__Supplied records__
-- Opening Marker --

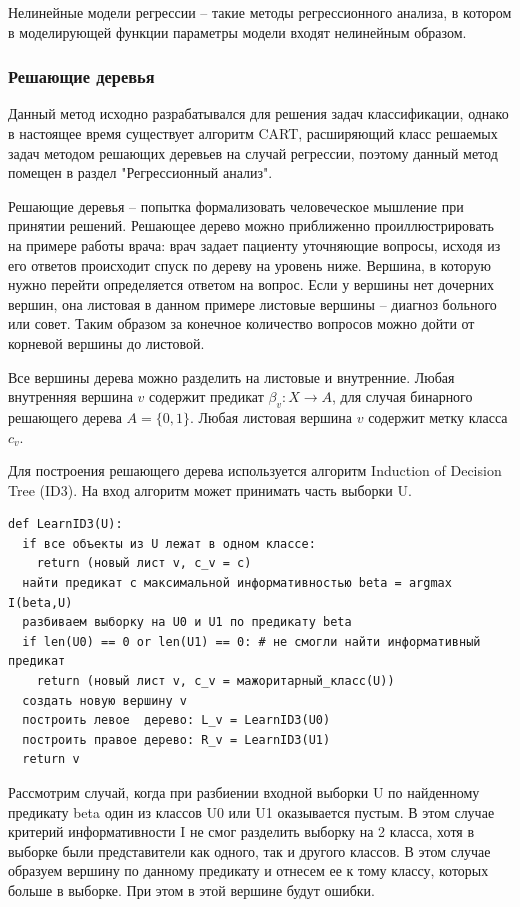 Нелинейные модели регрессии -- такие методы регрессионного анализа, в котором в моделирующей функции параметры модели входят нелинейным образом.


\subsubsection{Решающие деревья}

Данный метод исходно разрабатывался для решения задач классификации, однако в настоящее время существует алгоритм CART, расширяющий класс решаемых задач методом решающих деревьев на случай регрессии, поэтому данный метод помещен в раздел "Регрессионный анализ".

Решающие деревья -- попытка формализовать человеческое мышление при принятии решений. Решающее дерево можно приближенно проиллюстрировать на примере работы врача: врач задает пациенту уточняющие вопросы, исходя из его ответов происходит спуск по дереву на уровень ниже. Вершина, в которую нужно перейти определяется ответом на вопрос. Если у вершины нет дочерних вершин, она листовая в данном примере листовые вершины -- диагноз больного или совет. Таким образом за конечное количество вопросов можно дойти от корневой вершины до листовой.

Все вершины дерева можно разделить на листовые и внутренние. Любая внутренняя вершина $v$ содержит предикат $\beta_v : X \rightarrow A$, для случая бинарного решающего дерева $A = \{0, 1\}$. Любая листовая вершина $v$ содержит метку класса $c_v$.

Для построения решающего дерева используется алгоритм Induction of Decision Tree (ID3). На вход алгоритм может принимать часть выборки U.

\begin{code}
\begin{verbatim}
def LearnID3(U):
  if все объекты из U лежат в одном классе:
    return (новый лист v, c_v = c)
  найти предикат с максимальной информативностью beta = argmax I(beta,U)
  разбиваем выборку на U0 и U1 по предикату beta
  if len(U0) == 0 or len(U1) == 0: # не смогли найти информативный предикат
    return (новый лист v, c_v = мажоритарный_класс(U))
  создать новую вершину v
  построить левое  дерево: L_v = LearnID3(U0)
  построить правое дерево: R_v = LearnID3(U1)
  return v
\end{verbatim}
\label{code:ID3}
\end{code}


Рассмотрим случай, когда при разбиении входной выборки U по найденному предикату beta один из классов U0 или U1 оказывается пустым. В этом случае критерий информативности I не смог разделить выборку на 2 класса, хотя в выборке были представители как одного, так и другого классов. В этом случае образуем вершину по данному предикату и отнесем ее к тому классу, которых больше в выборке. При этом в этой вершине будут ошибки.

-- Closing Marker --

From the top of the listing above, repeat each line exactly until you reach the line containing "Данный метод исходно", and repeat that one too. Leave the pictures out.

 Нелинейные модели регрессии -- такие методы регрессионного анализа, в котором в моделирующей функции параметры модели входят нелинейным образом.


\subsubsection{Решающие деревья}

Данный метод исходно разрабатывался для решения задач классификации, однако в настоящее время существует алгоритм CART, расширяющий класс решаемых задач методом решающих деревьев на случай регрессии, поэтому данный метод помещен в раздел "Регрессионный анализ".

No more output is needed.